Your goal -
Include the line with "below the title." and every line before it in the entries below, echoed exactly, but not the pictures.

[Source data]
********************
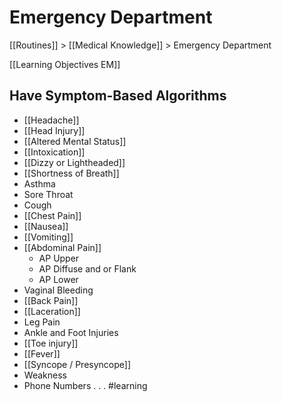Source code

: # Emergency Department
[[Routines]] > [[Medical Knowledge]] > Emergency Department

[[Learning Objectives EM]]

## Have Symptom-Based Algorithms
* [[Headache]]
* [[Head Injury]]
* [[Altered Mental Status]]
* [[Intoxication]]
* [[Dizzy or Lightheaded]]
* [[Shortness of Breath]]
* Asthma
* Sore Throat
* Cough
* [[Chest Pain]]
* [[Nausea]]
* [[Vomiting]]
* [[Abdominal Pain]]
	* AP Upper
	* AP Diffuse and or Flank
	* AP Lower
* Vaginal Bleeding
* [[Back Pain]]
* [[Laceration]]
* Leg Pain
* Ankle and Foot Injuries
* [[Toe injury]]
* [[Fever]]
* [[Syncope / Presyncope]]
* Weakness
* Phone Numbers
.
.
.
#learning

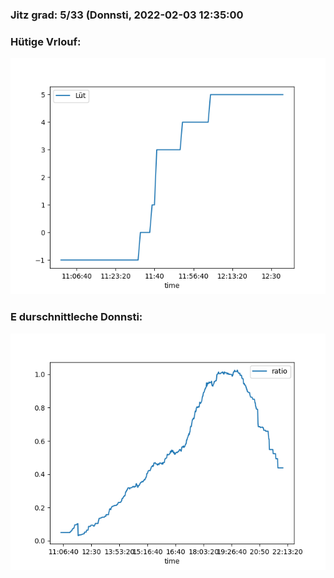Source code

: ### Jitz grad: 5/33 (Donnsti, 2022-02-03 12:35:00

### Hütige Vrlouf:
![Graph](Today.png)

### E durschnittleche Donnsti:
![Graph](Donnsti.png)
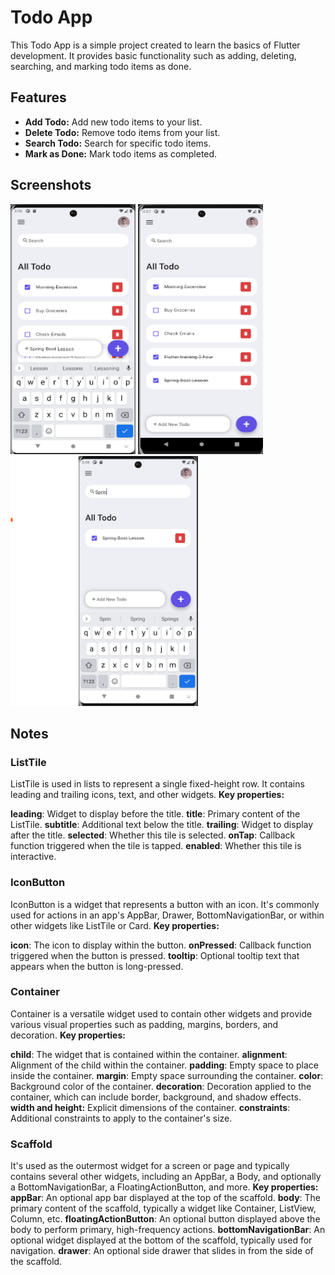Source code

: # Todo App

This Todo App is a simple project created to learn the basics of Flutter development. It provides basic functionality such as adding, deleting, searching, and marking todo items as done.

## Features

- **Add Todo:** Add new todo items to your list.
- **Delete Todo:** Remove todo items from your list.
- **Search Todo:** Search for specific todo items.
- **Mark as Done:** Mark todo items as completed.

## Screenshots

<img src="o1.png" alt="Screenshot" width="200" height="400">
<img src="o2.png" alt="Screenshot" width="200" height="400">
<img src="o3.png" alt="Screenshot" width="300" height="400">

## Notes

### ListTile

ListTile is used in lists to represent a single fixed-height row.
It contains leading and trailing icons, text, and other widgets.
**Key properties:**

**leading**: Widget to display before the title.
**title**: Primary content of the ListTile.
**subtitle**: Additional text below the title.
**trailing**: Widget to display after the title.
**selected**: Whether this tile is selected.
**onTap**: Callback function triggered when the tile is tapped.
**enabled**: Whether this tile is interactive.

### IconButton

IconButton is a widget that represents a button with an icon. It's commonly used for actions in an app's AppBar, Drawer, BottomNavigationBar, or within other widgets like ListTile or Card. **Key properties:**

**icon**: The icon to display within the button.
**onPressed**: Callback function triggered when the button is pressed.
**tooltip**: Optional tooltip text that appears when the button is long-pressed.

### Container

Container is a versatile widget used to contain other widgets and provide various visual properties such as padding, margins, borders, and decoration.
**Key properties:**

**child**: The widget that is contained within the container.
**alignment**: Alignment of the child within the container.
**padding**: Empty space to place inside the container.
**margin**: Empty space surrounding the container.
**color**: Background color of the container.
**decoration**: Decoration applied to the container, which can include border, background, and shadow effects.
**width and height:** Explicit dimensions of the container.
**constraints**: Additional constraints to apply to the container's size.

### Scaffold

It's used as the outermost widget for a screen or page and typically contains several other widgets, including an AppBar, a Body, and optionally a BottomNavigationBar, a FloatingActionButton, and more.
**Key properties:**
**appBar**: An optional app bar displayed at the top of the scaffold.
**body**: The primary content of the scaffold, typically a widget like Container, ListView, Column, etc.
**floatingActionButton**: An optional button displayed above the body to perform primary, high-frequency actions.
**bottomNavigationBar**: An optional widget displayed at the bottom of the scaffold, typically used for navigation.
**drawer**: An optional side drawer that slides in from the side of the scaffold.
********************
Exercise output -
Source code

: # Emergency Department
[[Routines]] > [[Medical Knowledge]] > Emergency Department

[[Learning Objectives EM]]

## Have Symptom-Based Algorithms
* [[Headache]]
* [[Head Injury]]
* [[Altered Mental Status]]
* [[Intoxication]]
* [[Dizzy or Lightheaded]]
* [[Shortness of Breath]]
* Asthma
* Sore Throat
* Cough
* [[Chest Pain]]
* [[Nausea]]
* [[Vomiting]]
* [[Abdominal Pain]]
	* AP Upper
	* AP Diffuse and or Flank
	* AP Lower
* Vaginal Bleeding
* [[Back Pain]]
* [[Laceration]]
* Leg Pain
* Ankle and Foot Injuries
* [[Toe injury]]
* [[Fever]]
* [[Syncope / Presyncope]]
* Weakness
* Phone Numbers
.
.
.
#learning

Source code

: ### Jitz grad: 5/33 (Donnsti, 2022-02-03 12:35:00

### Hütige Vrlouf:
![Graph](Today.png)

### E durschnittleche Donnsti:
![Graph](Donnsti.png)
Source code

: # Todo App

This Todo App is a simple project created to learn the basics of Flutter development. It provides basic functionality such as adding, deleting, searching, and marking todo items as done.

## Features

- **Add Todo:** Add new todo items to your list.
- **Delete Todo:** Remove todo items from your list.
- **Search Todo:** Search for specific todo items.
- **Mark as Done:** Mark todo items as completed.

## Screenshots

<img src="o1.png" alt="Screenshot" width="200" height="400">
<img src="o2.png" alt="Screenshot" width="200" height="400">
<img src="o3.png" alt="Screenshot" width="300" height="400">

## Notes

### ListTile

ListTile is used in lists to represent a single fixed-height row.
It contains leading and trailing icons, text, and other widgets.
**Key properties:**

**leading**: Widget to display before the title.
**title**: Primary content of the ListTile.
**subtitle**: Additional text below the title.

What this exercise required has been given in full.